Record extracts =>
/---
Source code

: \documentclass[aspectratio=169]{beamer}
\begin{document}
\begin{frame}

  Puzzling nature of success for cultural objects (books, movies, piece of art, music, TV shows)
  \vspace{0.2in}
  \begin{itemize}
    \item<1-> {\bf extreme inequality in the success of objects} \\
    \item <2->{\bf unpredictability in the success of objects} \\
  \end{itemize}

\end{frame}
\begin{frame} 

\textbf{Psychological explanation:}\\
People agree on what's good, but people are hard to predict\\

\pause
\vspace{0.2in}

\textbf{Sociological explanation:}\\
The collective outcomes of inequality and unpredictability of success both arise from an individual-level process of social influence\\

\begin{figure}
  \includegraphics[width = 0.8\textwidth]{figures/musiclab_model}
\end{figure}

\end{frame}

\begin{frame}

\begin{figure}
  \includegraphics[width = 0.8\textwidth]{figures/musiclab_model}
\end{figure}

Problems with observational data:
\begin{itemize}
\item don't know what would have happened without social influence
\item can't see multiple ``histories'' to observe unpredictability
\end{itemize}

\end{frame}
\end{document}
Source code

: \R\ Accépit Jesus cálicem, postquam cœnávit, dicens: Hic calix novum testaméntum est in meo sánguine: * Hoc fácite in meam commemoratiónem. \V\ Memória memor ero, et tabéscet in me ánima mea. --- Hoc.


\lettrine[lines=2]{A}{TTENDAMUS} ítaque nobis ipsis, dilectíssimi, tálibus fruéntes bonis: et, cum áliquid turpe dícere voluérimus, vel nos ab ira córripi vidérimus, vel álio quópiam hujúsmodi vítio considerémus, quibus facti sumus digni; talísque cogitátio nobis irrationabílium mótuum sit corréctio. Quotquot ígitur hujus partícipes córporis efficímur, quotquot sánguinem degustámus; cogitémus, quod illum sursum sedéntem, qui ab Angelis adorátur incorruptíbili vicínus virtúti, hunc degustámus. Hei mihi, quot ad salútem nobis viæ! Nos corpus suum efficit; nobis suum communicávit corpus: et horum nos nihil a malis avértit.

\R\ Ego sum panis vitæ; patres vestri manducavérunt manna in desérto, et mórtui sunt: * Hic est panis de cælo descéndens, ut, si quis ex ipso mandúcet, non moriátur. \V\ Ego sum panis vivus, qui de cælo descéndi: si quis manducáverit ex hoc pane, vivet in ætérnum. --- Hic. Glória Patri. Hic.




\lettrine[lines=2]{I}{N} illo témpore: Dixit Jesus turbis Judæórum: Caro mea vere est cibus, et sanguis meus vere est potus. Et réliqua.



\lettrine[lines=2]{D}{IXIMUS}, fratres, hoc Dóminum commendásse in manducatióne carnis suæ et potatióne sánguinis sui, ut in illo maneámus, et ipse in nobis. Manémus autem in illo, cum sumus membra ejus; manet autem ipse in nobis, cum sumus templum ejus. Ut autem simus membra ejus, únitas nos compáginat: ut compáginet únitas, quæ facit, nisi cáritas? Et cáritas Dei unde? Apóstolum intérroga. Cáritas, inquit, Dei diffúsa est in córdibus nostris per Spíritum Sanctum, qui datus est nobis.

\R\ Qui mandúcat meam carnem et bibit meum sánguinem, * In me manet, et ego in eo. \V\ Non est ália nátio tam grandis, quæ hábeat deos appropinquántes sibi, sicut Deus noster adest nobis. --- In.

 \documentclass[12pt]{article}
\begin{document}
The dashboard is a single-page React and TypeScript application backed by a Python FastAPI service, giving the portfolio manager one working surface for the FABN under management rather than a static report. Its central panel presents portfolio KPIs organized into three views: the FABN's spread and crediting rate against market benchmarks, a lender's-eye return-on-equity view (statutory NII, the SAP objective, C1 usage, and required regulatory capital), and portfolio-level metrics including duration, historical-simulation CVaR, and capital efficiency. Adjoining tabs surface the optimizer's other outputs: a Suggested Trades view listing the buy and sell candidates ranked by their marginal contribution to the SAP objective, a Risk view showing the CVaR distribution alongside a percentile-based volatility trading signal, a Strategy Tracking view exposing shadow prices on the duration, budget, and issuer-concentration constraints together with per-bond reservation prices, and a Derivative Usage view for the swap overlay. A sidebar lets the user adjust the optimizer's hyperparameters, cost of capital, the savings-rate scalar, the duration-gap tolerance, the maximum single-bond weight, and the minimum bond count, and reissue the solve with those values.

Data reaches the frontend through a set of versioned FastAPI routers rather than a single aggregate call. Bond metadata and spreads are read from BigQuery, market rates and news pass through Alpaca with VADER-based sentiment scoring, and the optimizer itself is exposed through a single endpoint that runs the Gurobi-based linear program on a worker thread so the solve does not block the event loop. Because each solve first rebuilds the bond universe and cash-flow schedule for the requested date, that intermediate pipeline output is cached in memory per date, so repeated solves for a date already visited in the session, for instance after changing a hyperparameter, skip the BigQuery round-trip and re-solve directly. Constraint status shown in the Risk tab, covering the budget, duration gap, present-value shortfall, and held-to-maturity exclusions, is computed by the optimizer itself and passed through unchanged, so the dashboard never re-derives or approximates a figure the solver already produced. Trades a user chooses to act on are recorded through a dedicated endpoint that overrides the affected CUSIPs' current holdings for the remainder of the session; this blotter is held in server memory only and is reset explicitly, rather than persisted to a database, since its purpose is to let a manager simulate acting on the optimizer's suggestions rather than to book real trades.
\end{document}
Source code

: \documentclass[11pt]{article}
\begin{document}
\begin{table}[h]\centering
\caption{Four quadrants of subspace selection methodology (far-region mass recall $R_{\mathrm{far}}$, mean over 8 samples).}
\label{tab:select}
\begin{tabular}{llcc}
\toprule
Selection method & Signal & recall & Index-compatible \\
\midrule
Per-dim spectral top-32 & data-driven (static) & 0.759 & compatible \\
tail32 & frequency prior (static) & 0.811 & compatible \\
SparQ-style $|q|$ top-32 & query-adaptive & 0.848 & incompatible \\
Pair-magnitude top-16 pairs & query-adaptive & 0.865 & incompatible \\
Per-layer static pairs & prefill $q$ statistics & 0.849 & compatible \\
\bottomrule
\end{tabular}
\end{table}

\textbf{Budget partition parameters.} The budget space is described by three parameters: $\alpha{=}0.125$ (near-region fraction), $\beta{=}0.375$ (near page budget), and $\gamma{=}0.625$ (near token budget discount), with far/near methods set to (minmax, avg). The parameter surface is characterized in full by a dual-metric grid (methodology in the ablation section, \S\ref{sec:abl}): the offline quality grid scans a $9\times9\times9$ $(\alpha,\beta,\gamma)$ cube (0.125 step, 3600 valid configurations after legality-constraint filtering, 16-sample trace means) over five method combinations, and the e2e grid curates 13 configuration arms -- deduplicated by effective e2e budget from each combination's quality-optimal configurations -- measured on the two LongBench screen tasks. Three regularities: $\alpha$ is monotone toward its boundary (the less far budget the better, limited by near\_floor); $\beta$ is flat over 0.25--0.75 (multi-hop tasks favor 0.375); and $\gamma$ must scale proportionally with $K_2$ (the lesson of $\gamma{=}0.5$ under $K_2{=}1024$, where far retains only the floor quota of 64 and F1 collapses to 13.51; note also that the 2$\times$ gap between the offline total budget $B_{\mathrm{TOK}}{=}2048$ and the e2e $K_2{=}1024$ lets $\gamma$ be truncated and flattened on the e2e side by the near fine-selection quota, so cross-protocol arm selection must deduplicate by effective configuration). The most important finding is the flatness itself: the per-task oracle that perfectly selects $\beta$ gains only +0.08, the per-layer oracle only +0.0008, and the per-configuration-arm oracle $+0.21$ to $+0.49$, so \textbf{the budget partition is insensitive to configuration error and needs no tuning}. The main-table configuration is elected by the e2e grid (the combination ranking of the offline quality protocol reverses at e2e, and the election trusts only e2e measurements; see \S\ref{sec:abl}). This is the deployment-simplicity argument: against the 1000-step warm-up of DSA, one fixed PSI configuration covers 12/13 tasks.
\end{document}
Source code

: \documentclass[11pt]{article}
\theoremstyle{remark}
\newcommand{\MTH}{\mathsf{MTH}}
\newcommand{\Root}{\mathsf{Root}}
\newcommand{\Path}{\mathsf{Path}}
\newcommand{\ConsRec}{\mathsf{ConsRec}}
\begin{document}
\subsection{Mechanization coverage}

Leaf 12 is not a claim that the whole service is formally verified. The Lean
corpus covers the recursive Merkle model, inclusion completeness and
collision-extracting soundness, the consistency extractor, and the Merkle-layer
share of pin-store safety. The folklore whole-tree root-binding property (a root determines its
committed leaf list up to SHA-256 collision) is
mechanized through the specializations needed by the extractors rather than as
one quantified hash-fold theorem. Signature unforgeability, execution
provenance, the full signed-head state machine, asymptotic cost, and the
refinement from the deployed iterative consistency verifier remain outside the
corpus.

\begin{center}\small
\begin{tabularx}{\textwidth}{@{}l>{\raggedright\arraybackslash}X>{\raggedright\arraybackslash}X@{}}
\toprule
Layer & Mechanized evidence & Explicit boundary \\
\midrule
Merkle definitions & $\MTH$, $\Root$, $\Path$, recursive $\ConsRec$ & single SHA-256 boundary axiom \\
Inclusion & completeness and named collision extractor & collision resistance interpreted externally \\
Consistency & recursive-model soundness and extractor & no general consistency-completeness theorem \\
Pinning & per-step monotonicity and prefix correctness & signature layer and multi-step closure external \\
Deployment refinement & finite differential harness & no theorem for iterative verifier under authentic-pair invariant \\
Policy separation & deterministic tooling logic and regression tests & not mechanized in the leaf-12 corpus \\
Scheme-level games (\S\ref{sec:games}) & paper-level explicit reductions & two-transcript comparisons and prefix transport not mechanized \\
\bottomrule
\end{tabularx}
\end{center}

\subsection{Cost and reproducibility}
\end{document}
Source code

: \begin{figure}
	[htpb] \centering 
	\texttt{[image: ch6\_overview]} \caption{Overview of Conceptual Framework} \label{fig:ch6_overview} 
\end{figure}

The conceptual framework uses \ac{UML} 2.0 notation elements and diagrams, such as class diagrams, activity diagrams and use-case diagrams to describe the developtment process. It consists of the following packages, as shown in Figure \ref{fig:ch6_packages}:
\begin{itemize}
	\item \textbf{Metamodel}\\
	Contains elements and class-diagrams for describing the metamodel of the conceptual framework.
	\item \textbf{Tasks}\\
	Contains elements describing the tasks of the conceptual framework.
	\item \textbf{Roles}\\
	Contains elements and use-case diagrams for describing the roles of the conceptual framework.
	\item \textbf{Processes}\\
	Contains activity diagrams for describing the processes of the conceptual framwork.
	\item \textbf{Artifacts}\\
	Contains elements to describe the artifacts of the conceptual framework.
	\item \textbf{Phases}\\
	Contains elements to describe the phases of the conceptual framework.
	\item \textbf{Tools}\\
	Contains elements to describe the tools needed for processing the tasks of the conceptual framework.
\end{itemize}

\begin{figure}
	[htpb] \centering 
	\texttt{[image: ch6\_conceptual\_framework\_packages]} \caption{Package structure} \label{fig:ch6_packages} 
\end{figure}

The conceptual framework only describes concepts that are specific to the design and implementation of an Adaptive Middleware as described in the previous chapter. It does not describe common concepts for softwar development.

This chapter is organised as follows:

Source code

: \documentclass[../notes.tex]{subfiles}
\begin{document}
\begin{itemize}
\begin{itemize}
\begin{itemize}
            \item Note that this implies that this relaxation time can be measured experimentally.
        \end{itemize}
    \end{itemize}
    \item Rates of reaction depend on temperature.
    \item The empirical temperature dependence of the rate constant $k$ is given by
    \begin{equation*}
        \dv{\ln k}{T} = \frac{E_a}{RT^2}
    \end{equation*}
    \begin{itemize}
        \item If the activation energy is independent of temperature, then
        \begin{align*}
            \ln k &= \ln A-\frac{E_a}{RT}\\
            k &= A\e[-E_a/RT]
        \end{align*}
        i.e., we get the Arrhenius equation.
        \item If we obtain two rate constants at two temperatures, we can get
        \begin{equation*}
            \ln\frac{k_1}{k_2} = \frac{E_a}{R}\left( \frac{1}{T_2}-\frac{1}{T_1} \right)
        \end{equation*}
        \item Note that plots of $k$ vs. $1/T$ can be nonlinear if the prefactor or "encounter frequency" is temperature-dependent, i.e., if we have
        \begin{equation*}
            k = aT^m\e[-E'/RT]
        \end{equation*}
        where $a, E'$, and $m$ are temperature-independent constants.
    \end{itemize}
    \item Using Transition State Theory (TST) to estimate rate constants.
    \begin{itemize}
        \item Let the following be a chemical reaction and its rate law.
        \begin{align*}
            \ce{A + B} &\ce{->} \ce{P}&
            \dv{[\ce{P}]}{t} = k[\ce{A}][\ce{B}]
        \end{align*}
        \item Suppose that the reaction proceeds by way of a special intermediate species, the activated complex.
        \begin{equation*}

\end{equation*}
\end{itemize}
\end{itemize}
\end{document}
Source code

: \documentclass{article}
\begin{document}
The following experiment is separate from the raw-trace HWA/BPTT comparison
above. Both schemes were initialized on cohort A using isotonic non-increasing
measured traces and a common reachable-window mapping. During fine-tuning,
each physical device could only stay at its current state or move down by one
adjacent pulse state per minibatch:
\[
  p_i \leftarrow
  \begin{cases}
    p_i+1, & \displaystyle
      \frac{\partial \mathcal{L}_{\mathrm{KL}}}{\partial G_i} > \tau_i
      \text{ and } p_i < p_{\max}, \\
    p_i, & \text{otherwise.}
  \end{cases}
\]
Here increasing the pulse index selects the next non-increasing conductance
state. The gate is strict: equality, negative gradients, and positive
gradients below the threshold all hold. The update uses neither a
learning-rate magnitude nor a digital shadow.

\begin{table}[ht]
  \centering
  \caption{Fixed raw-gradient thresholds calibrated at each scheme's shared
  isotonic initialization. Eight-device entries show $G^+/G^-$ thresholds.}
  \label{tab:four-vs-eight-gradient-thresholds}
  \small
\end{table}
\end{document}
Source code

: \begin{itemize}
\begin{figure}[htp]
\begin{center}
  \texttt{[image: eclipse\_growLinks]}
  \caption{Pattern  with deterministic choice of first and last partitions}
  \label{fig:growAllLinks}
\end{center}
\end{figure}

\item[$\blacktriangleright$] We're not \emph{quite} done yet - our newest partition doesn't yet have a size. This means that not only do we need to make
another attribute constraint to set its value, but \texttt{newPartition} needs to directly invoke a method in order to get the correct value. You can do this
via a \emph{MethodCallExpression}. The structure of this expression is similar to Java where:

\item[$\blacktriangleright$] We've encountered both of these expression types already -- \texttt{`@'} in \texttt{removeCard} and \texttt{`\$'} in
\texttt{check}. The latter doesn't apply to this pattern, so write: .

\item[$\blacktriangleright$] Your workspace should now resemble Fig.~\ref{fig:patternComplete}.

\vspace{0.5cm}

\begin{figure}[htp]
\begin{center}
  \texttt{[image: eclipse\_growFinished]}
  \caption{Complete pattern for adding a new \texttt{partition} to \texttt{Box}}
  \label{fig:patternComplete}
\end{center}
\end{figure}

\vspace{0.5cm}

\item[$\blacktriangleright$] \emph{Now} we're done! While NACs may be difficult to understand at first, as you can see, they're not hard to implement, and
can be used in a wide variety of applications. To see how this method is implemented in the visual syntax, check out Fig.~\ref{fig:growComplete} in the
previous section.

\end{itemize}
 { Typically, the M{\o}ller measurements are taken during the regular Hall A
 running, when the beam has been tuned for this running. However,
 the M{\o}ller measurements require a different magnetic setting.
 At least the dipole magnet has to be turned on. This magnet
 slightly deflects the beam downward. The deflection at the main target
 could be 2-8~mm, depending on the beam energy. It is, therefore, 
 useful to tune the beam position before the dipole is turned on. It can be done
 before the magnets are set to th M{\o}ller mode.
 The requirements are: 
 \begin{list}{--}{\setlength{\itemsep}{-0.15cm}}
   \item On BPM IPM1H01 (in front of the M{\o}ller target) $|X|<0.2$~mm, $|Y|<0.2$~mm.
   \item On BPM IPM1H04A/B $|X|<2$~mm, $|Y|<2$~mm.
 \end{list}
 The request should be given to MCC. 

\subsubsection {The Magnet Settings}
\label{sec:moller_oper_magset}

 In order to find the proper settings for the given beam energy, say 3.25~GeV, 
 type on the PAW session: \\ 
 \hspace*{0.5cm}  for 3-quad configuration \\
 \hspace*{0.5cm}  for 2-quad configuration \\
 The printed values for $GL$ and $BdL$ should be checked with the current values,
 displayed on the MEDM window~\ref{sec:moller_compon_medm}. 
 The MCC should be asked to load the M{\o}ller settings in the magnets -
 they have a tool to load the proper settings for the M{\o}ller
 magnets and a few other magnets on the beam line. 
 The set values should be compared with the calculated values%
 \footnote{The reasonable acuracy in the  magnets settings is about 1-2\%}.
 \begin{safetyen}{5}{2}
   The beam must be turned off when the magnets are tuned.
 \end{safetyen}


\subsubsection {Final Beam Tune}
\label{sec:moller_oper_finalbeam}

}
\---
Work required => From the material, report only how many lines include the word "patternComplete".

Output for this exercise => 2